Task objective: Report every line of the records beneath this task that holds the string "main".

:: Records supplied

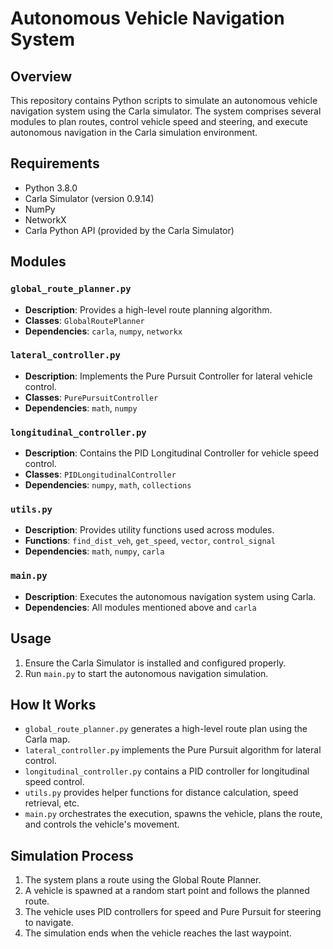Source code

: # Autonomous Vehicle Navigation System

## Overview
This repository contains Python scripts to simulate an autonomous vehicle navigation system using the Carla simulator. The system comprises several modules to plan routes, control vehicle speed and steering, and execute autonomous navigation in the Carla simulation environment.

## Requirements
- Python 3.8.0
- Carla Simulator (version 0.9.14)
- NumPy
- NetworkX
- Carla Python API (provided by the Carla Simulator)

## Modules

### `global_route_planner.py`
- **Description**: Provides a high-level route planning algorithm.
- **Classes**: `GlobalRoutePlanner`
- **Dependencies**: `carla`, `numpy`, `networkx`

### `lateral_controller.py`
- **Description**: Implements the Pure Pursuit Controller for lateral vehicle control.
- **Classes**: `PurePursuitController`
- **Dependencies**: `math`, `numpy`

### `longitudinal_controller.py`
- **Description**: Contains the PID Longitudinal Controller for vehicle speed control.
- **Classes**: `PIDLongitudinalController`
- **Dependencies**: `numpy`, `math`, `collections`

### `utils.py`
- **Description**: Provides utility functions used across modules.
- **Functions**: `find_dist_veh`, `get_speed`, `vector`, `control_signal`
- **Dependencies**: `math`, `numpy`, `carla`

### `main.py`
- **Description**: Executes the autonomous navigation system using Carla.
- **Dependencies**: All modules mentioned above and `carla`

## Usage
1. Ensure the Carla Simulator is installed and configured properly.
2. Run `main.py` to start the autonomous navigation simulation.

## How It Works
- `global_route_planner.py` generates a high-level route plan using the Carla map.
- `lateral_controller.py` implements the Pure Pursuit algorithm for lateral control.
- `longitudinal_controller.py` contains a PID controller for longitudinal speed control.
- `utils.py` provides helper functions for distance calculation, speed retrieval, etc.
- `main.py` orchestrates the execution, spawns the vehicle, plans the route, and controls the vehicle's movement.

## Simulation Process
1. The system plans a route using the Global Route Planner.
2. A vehicle is spawned at a random start point and follows the planned route.
3. The vehicle uses PID controllers for speed and Pure Pursuit for steering to navigate.
4. The simulation ends when the vehicle reaches the last waypoint.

::::

Result below:
### `main.py`
2. Run `main.py` to start the autonomous navigation simulation.
- `main.py` orchestrates the execution, spawns the vehicle, plans the route, and controls the vehicle's movement.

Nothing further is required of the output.